#### HOW TO COMPLETE THIS TASK:
Could every line of the listing be output exactly, with the pictures skipped?

#### SOURCE DATA:

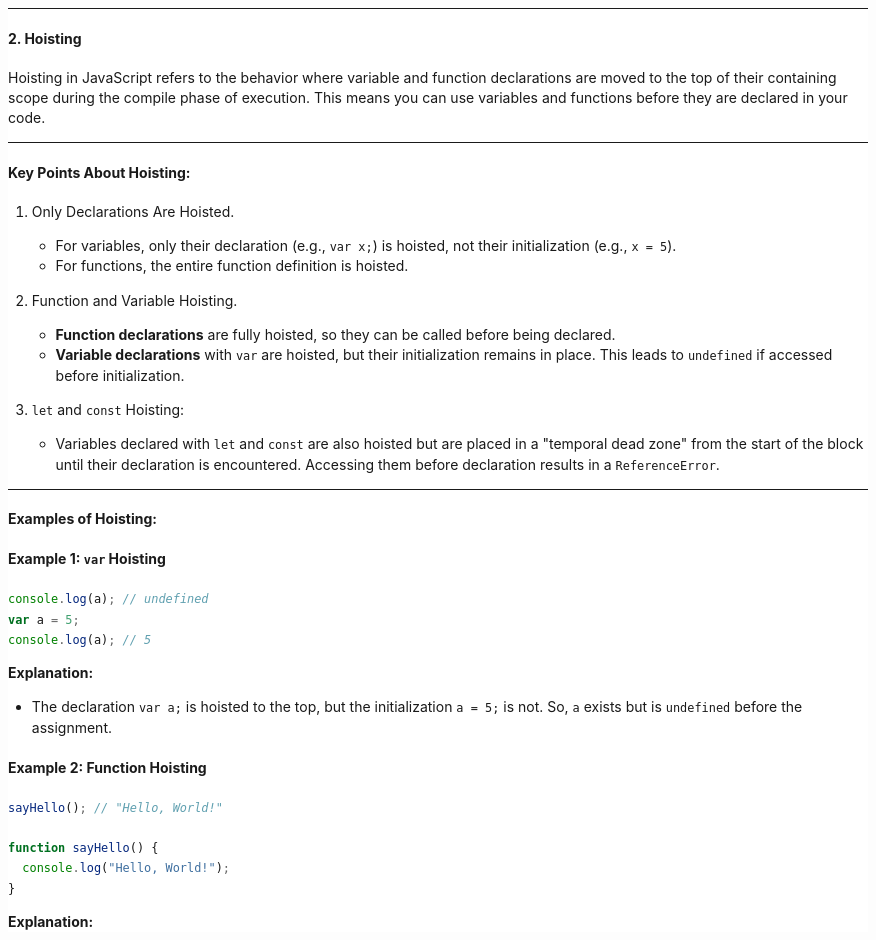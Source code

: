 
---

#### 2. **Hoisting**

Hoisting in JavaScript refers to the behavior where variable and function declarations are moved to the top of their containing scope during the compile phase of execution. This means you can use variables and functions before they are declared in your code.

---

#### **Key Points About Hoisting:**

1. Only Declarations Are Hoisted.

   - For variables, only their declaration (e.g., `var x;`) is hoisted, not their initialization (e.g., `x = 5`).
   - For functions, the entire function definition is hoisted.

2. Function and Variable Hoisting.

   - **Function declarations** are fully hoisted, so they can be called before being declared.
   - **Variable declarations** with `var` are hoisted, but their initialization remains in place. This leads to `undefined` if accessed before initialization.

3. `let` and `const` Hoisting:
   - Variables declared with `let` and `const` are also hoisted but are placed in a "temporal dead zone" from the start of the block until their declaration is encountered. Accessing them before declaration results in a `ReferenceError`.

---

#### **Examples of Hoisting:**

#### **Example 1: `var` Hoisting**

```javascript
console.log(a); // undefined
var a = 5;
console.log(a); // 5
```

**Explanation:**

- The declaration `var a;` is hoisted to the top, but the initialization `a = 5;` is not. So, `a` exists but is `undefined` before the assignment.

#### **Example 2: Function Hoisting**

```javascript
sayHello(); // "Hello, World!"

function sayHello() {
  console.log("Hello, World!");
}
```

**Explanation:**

#### RESULT OF THE EXERCISE:
Source code

: 
---

#### 2. **Hoisting**

Hoisting in JavaScript refers to the behavior where variable and function declarations are moved to the top of their containing scope during the compile phase of execution. This means you can use variables and functions before they are declared in your code.

---

#### **Key Points About Hoisting:**

1. Only Declarations Are Hoisted.

   - For variables, only their declaration (e.g., `var x;`) is hoisted, not their initialization (e.g., `x = 5`).
   - For functions, the entire function definition is hoisted.

2. Function and Variable Hoisting.

   - **Function declarations** are fully hoisted, so they can be called before being declared.
   - **Variable declarations** with `var` are hoisted, but their initialization remains in place. This leads to `undefined` if accessed before initialization.

3. `let` and `const` Hoisting:
   - Variables declared with `let` and `const` are also hoisted but are placed in a "temporal dead zone" from the start of the block until their declaration is encountered. Accessing them before declaration results in a `ReferenceError`.

---

#### **Examples of Hoisting:**

#### **Example 1: `var` Hoisting**

```javascript
console.log(a); // undefined
var a = 5;
console.log(a); // 5
```

**Explanation:**

- The declaration `var a;` is hoisted to the top, but the initialization `a = 5;` is not. So, `a` exists but is `undefined` before the assignment.

#### **Example 2: Function Hoisting**

```javascript
sayHello(); // "Hello, World!"

function sayHello() {
  console.log("Hello, World!");
}
```

**Explanation:**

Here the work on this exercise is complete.